== Activity ==
The answer is to be the lines of the material from its start through the line containing "our _min-heap_ property", each copied exactly; no pictures.
(Excerpted data Opens)
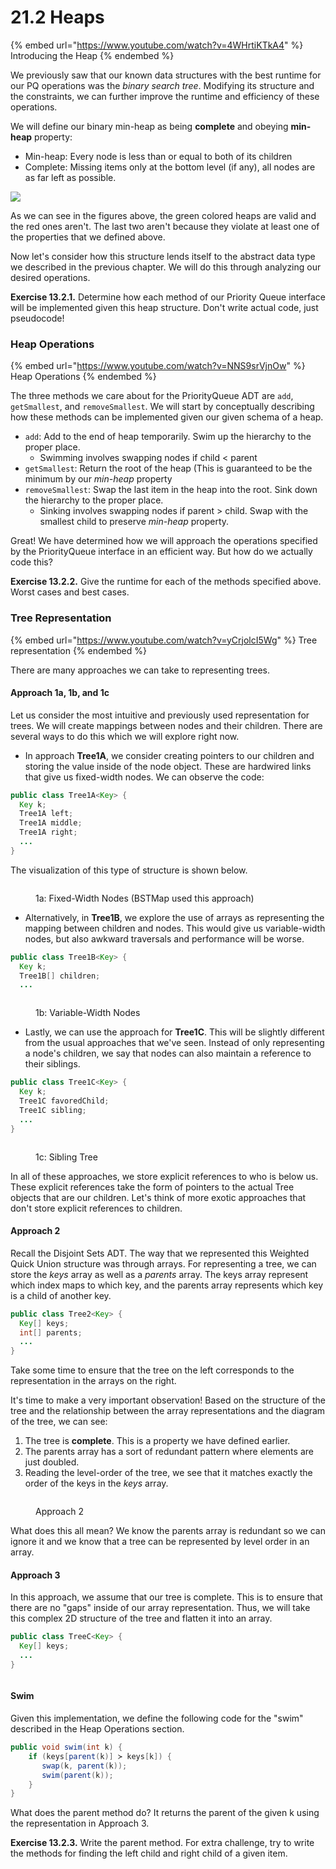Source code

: # 21.2 Heaps

{% embed url="https://www.youtube.com/watch?v=4WHrtiKTkA4" %}
Introducing the Heap
{% endembed %}

We previously saw that our known data structures with the best runtime for our PQ operations was the _binary search tree_. Modifying its structure and the constraints, we can further improve the runtime and efficiency of these operations.

We will define our binary min-heap as being **complete** and obeying **min-heap** property:

* Min-heap: Every node is less than or equal to both of its children
* Complete: Missing items only at the bottom level (if any), all nodes are as far left as possible.

![](https://joshhug.gitbooks.io/hug61b/content/assets/heap-13.2.1.png)

As we can see in the figures above, the green colored heaps are valid and the red ones aren't. The last two aren't because they violate at least one of the properties that we defined above.

Now let's consider how this structure lends itself to the abstract data type we described in the previous chapter. We will do this through analyzing our desired operations.

**Exercise 13.2.1.** Determine how each method of our Priority Queue interface will be implemented given this heap structure. Don't write actual code, just pseudocode!

### Heap Operations <a href="#heap-operations" id="heap-operations"></a>

{% embed url="https://www.youtube.com/watch?v=NNS9srVjnOw" %}
Heap Operations
{% endembed %}

The three methods we care about for the PriorityQueue ADT are `add`, `getSmallest`, and `removeSmallest`. We will start by conceptually describing how these methods can be implemented given our given schema of a heap.

* `add`: Add to the end of heap temporarily. Swim up the hierarchy to the proper place.
  * Swimming involves swapping nodes if child < parent
* `getSmallest`: Return the root of the heap (This is guaranteed to be the minimum by our _min-heap_ property
* `removeSmallest`: Swap the last item in the heap into the root. Sink down the hierarchy to the proper place.
  * Sinking involves swapping nodes if parent > child. Swap with the smallest child to preserve _min-heap_ property.

Great! We have determined how we will approach the operations specified by the PriorityQueue interface in an efficient way. But how do we actually code this?

**Exercise 13.2.2.** Give the runtime for each of the methods specified above. Worst cases and best cases.

### Tree Representation <a href="#tree-representation" id="tree-representation"></a>

{% embed url="https://www.youtube.com/watch?v=yCrjolcI5Wg" %}
Tree representation
{% endembed %}

There are many approaches we can take to representing trees.

#### Approach 1a, 1b, and 1c <a href="#approach-1a-1b-and-1c" id="approach-1a-1b-and-1c"></a>

Let us consider the most intuitive and previously used representation for trees. We will create mappings between nodes and their children. There are several ways to do this which we will explore right now.

* In approach **Tree1A**, we consider creating pointers to our children and storing the value inside of the node object. These are hardwired links that give us fixed-width nodes. We can observe the code:

```java
public class Tree1A<Key> {
  Key k;
  Tree1A left;
  Tree1A middle;
  Tree1A right;
  ...
}
```

The visualization of this type of structure is shown below.

<figure><img src="../.gitbook/assets/image (128).png" alt=""><figcaption><p>1a: Fixed-Width Nodes (BSTMap used this approach)</p></figcaption></figure>

* Alternatively, in **Tree1B**, we explore the use of arrays as representing the mapping between children and nodes. This would give us variable-width nodes, but also awkward traversals and performance will be worse.

```java
public class Tree1B<Key> {
  Key k;
  Tree1B[] children;
  ...

```

<figure><img src="../.gitbook/assets/image (93).png" alt=""><figcaption><p>1b: Variable-Width Nodes</p></figcaption></figure>

* Lastly, we can use the approach for **Tree1C**. This will be slightly different from the usual approaches that we've seen. Instead of only representing a node's children, we say that nodes can also maintain a reference to their siblings.

```java
public class Tree1C<Key> {
  Key k;
  Tree1C favoredChild;
  Tree1C sibling;
  ...
}
```

<figure><img src="../.gitbook/assets/image (62).png" alt=""><figcaption><p>1c: Sibling Tree</p></figcaption></figure>

In all of these approaches, we store explicit references to who is below us. These explicit references take the form of pointers to the actual Tree objects that are our children. Let's think of more exotic approaches that don't store explicit references to children.

#### Approach 2 <a href="#approach-2" id="approach-2"></a>

Recall the Disjoint Sets ADT. The way that we represented this Weighted Quick Union structure was through arrays. For representing a tree, we can store the _keys_ array as well as a _parents_ array. The keys array represent which index maps to which key, and the parents array represents which key is a child of another key.

```java
public class Tree2<Key> {
  Key[] keys;
  int[] parents;
  ...
}
```

Take some time to ensure that the tree on the left corresponds to the representation in the arrays on the right.

It's time to make a very important observation! Based on the structure of the tree and the relationship between the array representations and the diagram of the tree, we can see:

1. The tree is **complete**. This is a property we have defined earlier.
2. The parents array has a sort of redundant pattern where elements are just doubled.
3. Reading the level-order of the tree, we see that it matches exactly the order of the keys in the _keys_ array.

<figure><img src="../.gitbook/assets/image (88).png" alt=""><figcaption><p>Approach 2</p></figcaption></figure>

What does this all mean? We know the parents array is redundant so we can ignore it and we know that a tree can be represented by level order in an array.

#### Approach 3 <a href="#approach-3" id="approach-3"></a>

In this approach, we assume that our tree is complete. This is to ensure that there are no "gaps" inside of our array representation. Thus, we will take this complex 2D structure of the tree and flatten it into an array.

```java
public class TreeC<Key> {
  Key[] keys;
  ...
}
```

<figure><img src="../.gitbook/assets/image (117).png" alt=""><figcaption></figcaption></figure>

#### Swim <a href="#swim" id="swim"></a>

Given this implementation, we define the following code for the "swim" described in the Heap Operations section.

```java
public void swim(int k) {
    if (keys[parent(k)] ≻ keys[k]) {
       swap(k, parent(k));
       swim(parent(k));              
    }
}
```

What does the parent method do? It returns the parent of the given k using the representation in Approach 3.

**Exercise 13.2.3.** Write the parent method. For extra challenge, try to write the methods for finding the left child and right child of a given item.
(Excerpted data Closes)
== Solution for this exercise ==
Source code

: # 21.2 Heaps

{% embed url="https://www.youtube.com/watch?v=4WHrtiKTkA4" %}
Introducing the Heap
{% endembed %}

We previously saw that our known data structures with the best runtime for our PQ operations was the _binary search tree_. Modifying its structure and the constraints, we can further improve the runtime and efficiency of these operations.

We will define our binary min-heap as being **complete** and obeying **min-heap** property:

* Min-heap: Every node is less than or equal to both of its children
* Complete: Missing items only at the bottom level (if any), all nodes are as far left as possible.

![](https://joshhug.gitbooks.io/hug61b/content/assets/heap-13.2.1.png)

As we can see in the figures above, the green colored heaps are valid and the red ones aren't. The last two aren't because they violate at least one of the properties that we defined above.

Now let's consider how this structure lends itself to the abstract data type we described in the previous chapter. We will do this through analyzing our desired operations.

**Exercise 13.2.1.** Determine how each method of our Priority Queue interface will be implemented given this heap structure. Don't write actual code, just pseudocode!

### Heap Operations <a href="#heap-operations" id="heap-operations"></a>

{% embed url="https://www.youtube.com/watch?v=NNS9srVjnOw" %}
Heap Operations
{% endembed %}

The three methods we care about for the PriorityQueue ADT are `add`, `getSmallest`, and `removeSmallest`. We will start by conceptually describing how these methods can be implemented given our given schema of a heap.

* `add`: Add to the end of heap temporarily. Swim up the hierarchy to the proper place.
  * Swimming involves swapping nodes if child < parent
* `getSmallest`: Return the root of the heap (This is guaranteed to be the minimum by our _min-heap_ property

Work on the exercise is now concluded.